As I started up it, one of the male Elite athlete's passed me and he said "That's it girl - keep it up - NO WALKING, NO WALKING" and away he went. I focused on him and did my best not to walk until I found myself gasping for breath and realized that if I didn't start doing some walking, I was going to sit down by the side of the road and not move at all. Putting ego aside that moment and just taking the climb one stride at a time, I finally found myself at the top and an aid station where I grabbed a wonderful, warm cup of COCA COLA, gulped it down and then settled in for the RIDE back down the fire road. WHEEEE!!!! It was like a barely controlled slide all the way back down the fire road, skipping over gullies, watching my footing constantly and trying to just "go with the rock flow." Very quickly I was at the bottom and in less than 2 minutes passing the 5 mile marker. Only 1 mile left to my SAVAGE day and I was feeling tired and a little hungry. My stomach growled to remind me that Cliff Shots and GU were not quite enough for a 4-plus hour effort (I was thinking closer to 3:45 when I planned my nutrition for the race) and I asked my body just to hold on for another 13 minutes. I spend the last mile (mostly uphill) just watching the runners on the other side of the road run downhill and imagined that every bike that passed me was pulling me one step closer to the finish line. Soon enough I was taking that lovely right hand turn that took me to the sweet, sweet downhill and the finish line. I was very surprised to be handed a finisher's medal at the finish line. That was an unexpected bonus!

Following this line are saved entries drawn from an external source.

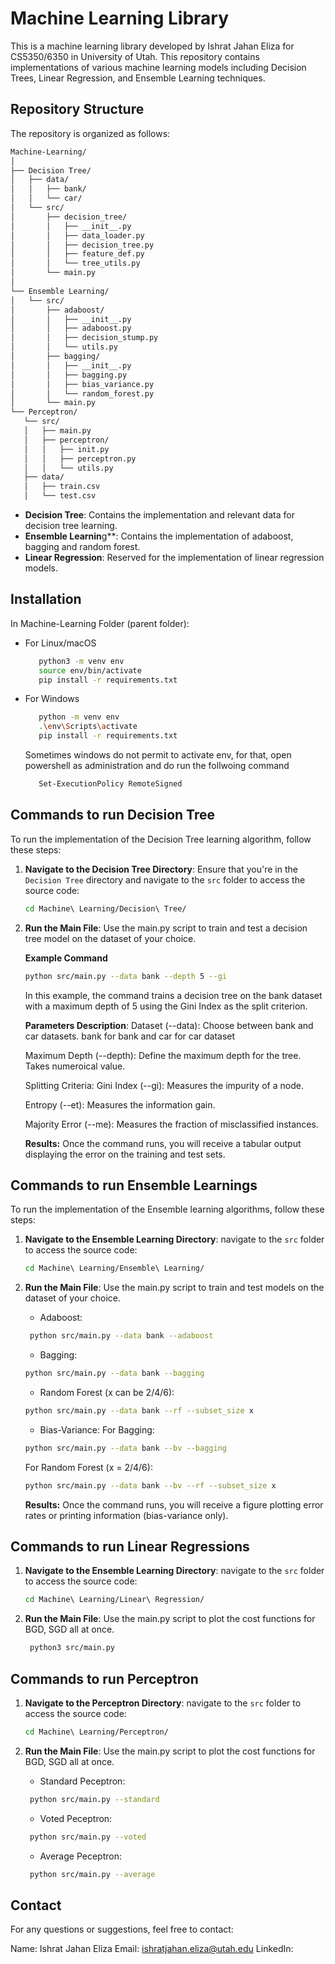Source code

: # Machine Learning Library

This is a machine learning library developed by Ishrat Jahan Eliza for CS5350/6350 in University of Utah. This repository contains implementations of various machine learning models including Decision Trees, Linear Regression, and Ensemble Learning techniques.
## Repository Structure

The repository is organized as follows:

```bash
Machine-Learning/
│
├── Decision Tree/
│   ├── data/
│   │   ├── bank/
│   │   └── car/
│   └── src/
│       ├── decision_tree/
│       │   ├── __init__.py
│       │   ├── data_loader.py
│       │   ├── decision_tree.py
│       │   ├── feature_def.py
│       │   └── tree_utils.py
│       └── main.py
│
└── Ensemble Learning/
│   └── src/
│       ├── adaboost/
│       │   ├── __init__.py
│       │   ├── adaboost.py
│       │   ├── decision_stump.py
│       │   └── utils.py
│       ├── bagging/
│       │   ├── __init__.py
│       │   ├── bagging.py
│       │   ├── bias_variance.py
│       │   └── random_forest.py
│       └── main.py
└── Perceptron/
   └── src/
   │   ├── main.py
   │   ├── perceptron/
   │   │   ├── init.py
   │   │   ├── perceptron.py
   │   │   └── utils.py
   ├── data/
   │   ├── train.csv
   │   └── test.csv
```

- **Decision Tree**: Contains the implementation and relevant data for decision tree learning.
- **Ensemble Learnin**g**: Contains the implementation of adaboost, bagging and random forest.
- **Linear Regression**: Reserved for the implementation of linear regression models.

## Installation

In Machine-Learning Folder (parent folder):
- For Linux/macOS
   ```bash
      python3 -m venv env
      source env/bin/activate
      pip install -r requirements.txt
   ```

- For Windows
   ```bash
      python -m venv env
      .\env\Scripts\activate
      pip install -r requirements.txt
    ```   
    Sometimes windows do not permit to activate env, for that, open powershell as administration and do run the follwoing command
    ```bash
       Set-ExecutionPolicy RemoteSigned
    ```


## Commands to run Decision Tree

To run the implementation of the Decision Tree learning algorithm, follow these steps:

1. **Navigate to the Decision Tree Directory**:
   Ensure that you're in the `Decision Tree` directory and navigate to the `src` folder to access the source code:

   ```bash
   cd Machine\ Learning/Decision\ Tree/

2. **Run the Main File**: 
   Use the main.py script to train and test a decision tree model on the dataset of your choice. 

    **Example Command**
    ```bash
    python src/main.py --data bank --depth 5 --gi
    ```

    In this example, the command trains a decision tree on the bank dataset with a maximum depth of 5 using the Gini Index as the split criterion.

    **Parameters Description**:
    Dataset (--data): Choose between bank and car datasets. bank for bank and car for car dataset

    Maximum Depth (--depth): Define the maximum depth for the tree. Takes numeroical value.

    Splitting Criteria:
    Gini Index (--gi): Measures the impurity of a node.

    Entropy (--et): Measures the information gain.

    Majority Error (--me): Measures the fraction of misclassified instances.
    
    **Results:**
    Once the command runs, you will receive a tabular output displaying the error on the training and test sets.

## Commands to run Ensemble Learnings

To run the implementation of the Ensemble learning algorithms, follow these steps:

1. **Navigate to the Ensemble Learning Directory**:
   navigate to the `src` folder to access the source code:

   ```bash
   cd Machine\ Learning/Ensemble\ Learning/

2. **Run the Main File**: 
   Use the main.py script to train and test models on the dataset of your choice. 

   - Adaboost:
   ```bash
    python src/main.py --data bank --adaboost
    ```
   - Bagging:
   ```bash
   python src/main.py --data bank --bagging
   ```
   - Random Forest (x can be 2/4/6):
   ```bash
   python src/main.py --data bank --rf --subset_size x
   ```
   - Bias-Variance:
   For Bagging:
   ```bash
   python src/main.py --data bank --bv --bagging
   ```
   For Random Forest (x = 2/4/6):
   ```bash
   python src/main.py --data bank --bv --rf --subset_size x
   ```
   **Results:**
   Once the command runs, you will receive a figure plotting error rates or printing information (bias-variance only).

## Commands to run Linear Regressions

1. **Navigate to the Ensemble Learning Directory**:
   navigate to the `src` folder to access the source code:

   ```bash
   cd Machine\ Learning/Linear\ Regression/

2. **Run the Main File**: 
   Use the main.py script to plot the cost functions for BGD, SGD all at once. 

   ```bash
    python3 src/main.py
    ```

## Commands to run Perceptron

1. **Navigate to the Perceptron Directory**:
   navigate to the `src` folder to access the source code:

   ```bash
   cd Machine\ Learning/Perceptron/

2. **Run the Main File**: 
   Use the main.py script to plot the cost functions for BGD, SGD all at once. 
   
   - Standard Peceptron:
   ```bash
    python src/main.py --standard
    ```
   - Voted Peceptron:
   ```bash
    python src/main.py --voted
    ```
   - Average Peceptron:
   ```bash
    python src/main.py --average
    ```
## Contact ##
For any questions or suggestions, feel free to contact:

Name: Ishrat Jahan Eliza
Email: ishratjahan.eliza@utah.edu
LinkedIn:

It was a beautiful day, it was a SAVAGE race and I was completely satisfied with my race efforts - I had nothing left to give and I had no regrets at all - That is how every RACE should end.

POST-RACE: I was thrilled to get the chance to enjoy some ice cream, watch so many people finish the HALF SAVAGEMAN (My hats off to all of you!! You definitely EARNED IT!) and finally meet Tara Norton, last years SAVAGEMAN 1st place winner, a Pro-Triathlete and fellow TRI-DRS list member and 2nd-place Woman this year (due to some controversial swim-course issues amongst the first wave). Tara was wonderfully nice and kind and I'll be cheering for her in Kona at the Championships this year.

That's my race report - and I am sticking to it! I will be back next year but it will be as a RELAY TEAM with my soon-to-be husband, Jim. We decided we would relay the SAVAGEMAN Half Ironman Distance. I will SWIM, Jim will BIKE (and tackle the infamous WALL) and then I'll do the RUN.


Life is Good! Live STRONG!


Julie Oplinger said...

Congrats, Holly! That course was TOUGH! I wish someone had told me "no walking" up the fire tower road. I just reached a point where I thought it would be faster to walk! Hope to see you there next year :)

Ellie Hamilton said...

Wonderful report, Holly! It made me salivate to do the Int'l AS WELL AS the Half!! Another item for my lifelist....

You did AWESOME!! What a tough, savage course. You ROCKED it!!